As Cairo effectively shut down last Friday, heeding security warnings and calls to protest, Sina Stieding ventured out...
Remember how you locked yourself up in your apartment on Friday because there was a protest warning? I don't. The reason for that is not my amnesia but the simple fact that I did not stay in. Despite me being a blonde European girl that catches a fair bit of attention on an ordinary day I found myself in Heliopolis on Friday morning, urgently needing to go to Zamalek. Having stayed over at a friend's house, and breakfast calling in Zamalek, my boyfriend and I conspired about how to get there the best. When we saw that Al Ahram station was open, we decided to take the Metro.
My boyfriend, an Egyptian with a beard he more than likely only keeps around because I like beards and not his passionate affiliation with the Muslim Brotherhood, doesn't usually strike security personnel. However, as we were trying to enter the station our bags were checked. After realising we were not carrying any bombs, one of the security guards demanded to see my boyfriend's phone, browsing through his messages, Facebook, Instagram and even his iTunes for fifteen minutes. What exactly the guy was trying to find on iTunes remains a mystery. My fluent-in-English boyfriend doesn't operate in Arabic on this phone so he kept his cool which is not an entirely reasonable reaction to a stranger invading your privacy. As he was being observed, the security guard stepped aside, leaving us with a couple of other security guys that confirmed it was indeed my boyfriend's beard that made them search his bag. Unfortunately for me, they told him to shave to avoid these checks from happening.
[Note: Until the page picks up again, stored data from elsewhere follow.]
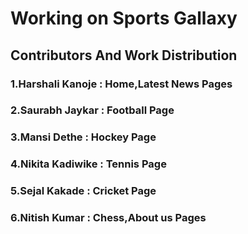 # Working on Sports Gallaxy

## Contributors And Work Distribution

### 1.Harshali Kanoje : Home,Latest News Pages
### 2.Saurabh Jaykar  : Football Page
### 3.Mansi Dethe     : Hockey Page
### 4.Nikita Kadiwike : Tennis Page
### 5.Sejal Kakade     : Cricket Page
### 6.Nitish Kumar    : Chess,About us Pages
When the security guard returned with the phone we had to undergo an impromptu passport check. My passport copy was not enough for these guys, so we were rejected from the train. I was let go in order to fetch my passport at Attaba station where I said I lived. However, I was expected to return as soon as possible. As we were leaving with no intention to come back, one of the other security guys whispered "Don't come back!"
Since we got pretty close at Al Ahram we decided to just try the next station. At Kolleyet Al Banat, we were admitted to the platform after a bag check. Apparently, nobody else had tried as we walked onto a deserted platform. Only a police officer eating a breadstick shared the empty space with us, clearly having the most boring shift of his life. We got onto the second compartment and, again, were shocked by being the only ones on the entire train. FYI, the seats in there are actually blue, not sure everyone's ever been able to see them before.
Now opportunities like these don't come along very often. Outside of this country a make-out session on a Metro train would probably not make people's bucket list. However, I sensed a once in a lifetime opportunity to tick this unlikely box to be ticked so we had to. Three stations later someone else joined the train, not the compartment, so we were fine...
Changing at Attaba, we underwent another security check. As a result, 100% of all passengers were checked since it was only us. The security guards at Attaba station also had a couple of questions, including asking if my boyfriend smokes. I'm touched they are looking out for him to exceed the age of 34 but it does not really make a lot of sense. We were spared another security check leaving Opera station which only makes sense in the light of the fact that Tahrir Street and Opera Square were wiped out. After an hour we had reached our destination after three security checks, a reassessment of our Heliopolis exit strategy, an invasion of privacy and a casual kiss on a Metro carriage.